Segment Start: SOURCE DATA

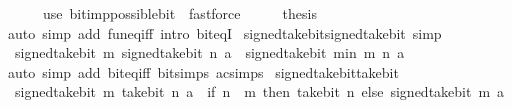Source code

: \begin{isabellebody}
\ \ \ \ \ \ {\isacharparenleft}{\kern0pt}use\ bit{\isacharunderscore}{\kern0pt}imp{\isacharunderscore}{\kern0pt}possible{\isacharunderscore}{\kern0pt}bit\ \ fastforce{\isacharparenright}{\kern0pt}\isanewline
\ \ \isamarkupfalse%
\ \isamarkupfalse%
\ {\isacharquery}{\kern0pt}thesis\isanewline
\ \ \ \ \isamarkupfalse%
\ {\isacharparenleft}{\kern0pt}auto\ simp\ add{\isacharcolon}{\kern0pt}\ fun{\isacharunderscore}{\kern0pt}eq{\isacharunderscore}{\kern0pt}iff\ intro{\isacharcolon}{\kern0pt}\ bit{\isacharunderscore}{\kern0pt}eqI{\isacharparenright}{\kern0pt}\isanewline
{}\isamarkupfalse%
%
\endisatagproof
{\isafoldproof}%
%
\isadelimproof
\isanewline
%
\endisadelimproof
\isanewline
{}\isamarkupfalse%
\ signed{\isacharunderscore}{\kern0pt}take{\isacharunderscore}{\kern0pt}bit{\isacharunderscore}{\kern0pt}signed{\isacharunderscore}{\kern0pt}take{\isacharunderscore}{\kern0pt}bit\ {\isacharbrackleft}{\kern0pt}simp{\isacharbrackright}{\kern0pt}{\isacharcolon}{\kern0pt}\isanewline
\ \ {\isacartoucheopen}signed{\isacharunderscore}{\kern0pt}take{\isacharunderscore}{\kern0pt}bit\ m\ {\isacharparenleft}{\kern0pt}signed{\isacharunderscore}{\kern0pt}take{\isacharunderscore}{\kern0pt}bit\ n\ a{\isacharparenright}{\kern0pt}\ {\isacharequal}{\kern0pt}\ signed{\isacharunderscore}{\kern0pt}take{\isacharunderscore}{\kern0pt}bit\ {\isacharparenleft}{\kern0pt}min\ m\ n{\isacharparenright}{\kern0pt}\ a{\isacartoucheclose}\isanewline
%
\isadelimproof
\ \ %
\endisadelimproof
%
\isatagproof
{}\isamarkupfalse%
\ {\isacharparenleft}{\kern0pt}auto\ simp\ add{\isacharcolon}{\kern0pt}\ bit{\isacharunderscore}{\kern0pt}eq{\isacharunderscore}{\kern0pt}iff\ bit{\isacharunderscore}{\kern0pt}simps\ ac{\isacharunderscore}{\kern0pt}simps{\isacharparenright}{\kern0pt}%
\endisatagproof
{\isafoldproof}%
%
\isadelimproof
\isanewline
%
\endisadelimproof
\isanewline
{}\isamarkupfalse%
\ signed{\isacharunderscore}{\kern0pt}take{\isacharunderscore}{\kern0pt}bit{\isacharunderscore}{\kern0pt}take{\isacharunderscore}{\kern0pt}bit{\isacharcolon}{\kern0pt}\isanewline
\ \ {\isacartoucheopen}signed{\isacharunderscore}{\kern0pt}take{\isacharunderscore}{\kern0pt}bit\ m\ {\isacharparenleft}{\kern0pt}take{\isacharunderscore}{\kern0pt}bit\ n\ a{\isacharparenright}{\kern0pt}\ {\isacharequal}{\kern0pt}\ {\isacharparenleft}{\kern0pt}if\ n\ {\isasymle}\ m\ then\ take{\isacharunderscore}{\kern0pt}bit\ n\ else\ signed{\isacharunderscore}{\kern0pt}take{\isacharunderscore}{\kern0pt}bit\ m{\isacharparenright}{\kern0pt}\ a{\isacartoucheclose}\isanewline

\end{isabellebody}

Segment End: SOURCE DATA

TASK DETAILS >> Every line above holding the string "isabellebody" should be listed.

EXERCISE OUTPUT >>
: \begin{isabellebody}
\end{isabellebody}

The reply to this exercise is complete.